As for the animals, he's still working on a plan for them. He has a plastic bag filled with toy plastic animals, but most of them are not the right size for the ark. Kraft is done with the ark itself except for general maintenance, but he continues to seek scale-model animals to place inside.

When reading from the Bible or other reputable Christian sources on the ark, Kraft likes to imagine what the real vessel was like. "I don't think the ark was completely leak proof, that's why I built the bottom floor," he said. Kraft's replica of the ark is built so that some water can sit in the bottom of the boat. And reinforcements can be found in the stalls for the larger animals.

"Stalls for larger animals were double planked, so if they should step on it, it would come away," Kraft said. But that wasn't really the main purpose for having double planking, he said. Ventilation was the main reason.

Critics point to the unlikelihood of it. It seems too unbelievable and how could that many animals come aboard the vessel in six days? "God gave them a sense of calm", Kraft said.

It's a nice thought, a good biblical fable, say critics. But could the story of Noah's Ark as depicted in the Bible be historically and scientifically accurate?

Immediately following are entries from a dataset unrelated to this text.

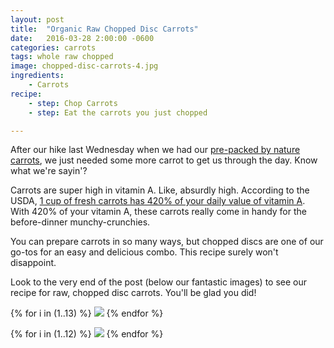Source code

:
 ```yaml
---
layout: post
title:  "Organic Raw Chopped Disc Carrots"
date:   2016-03-28 2:00:00 -0600
categories: carrots
tags: whole raw chopped
image: chopped-disc-carrots-4.jpg
ingredients:
    - Carrots
recipe:
    - step: Chop Carrots
    - step: Eat the carrots you just chopped

---
```


After our hike last Wednesday when we had our <a href="{{site.baseurl}}/carrots/2016/03/22/whole-organic-raw-carrots.html">pre-packed by nature carrots</a>, we just needed some more carrot to get us through the day. Know what we're sayin'?

Carrots are super high in vitamin A. Like, absurdly high. According to the USDA, <a href="https://www.whatscooking.fns.usda.gov/sites/default/files/factsheets/HHFS_CARROTS_FRESH_Dec2012.pdf">1 cup of fresh carrots has 420% of your daily value of vitamin A</a>. With 420% of your vitamin A, these carrots really come in handy for the before-dinner munchy-crunchies.

You can prepare carrots in so many ways, but chopped discs are one of our go-tos for an easy and delicious combo. This recipe surely won't disappoint.

Look to the very end of the post (below our fantastic images) to see our recipe for raw, chopped disc carrots. You'll be glad you did!

{% for i in (1..13) %}
<img src="{{site.baseurl}}/images/whole-carrots-{{ i }}.jpg">
{% endfor %}

{% for i in (1..12) %}
<img src="{{site.baseurl}}/images/chopped-disc-carrots-{{ i }}.jpg">
{% endfor %}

High up on a Russian mountain near Turkey, in an area not inhabited by human beings, is a large dark structure that's been photographed. Aerial photographs show what looks like a large vessel jutting out of the mountain. More information can be found in LaHaye and Morris' book. Many have pointed to this as evidence that the Bible is a historically accurate source. "God's creation is just what it says in the Bible. He created all things," Kraft said.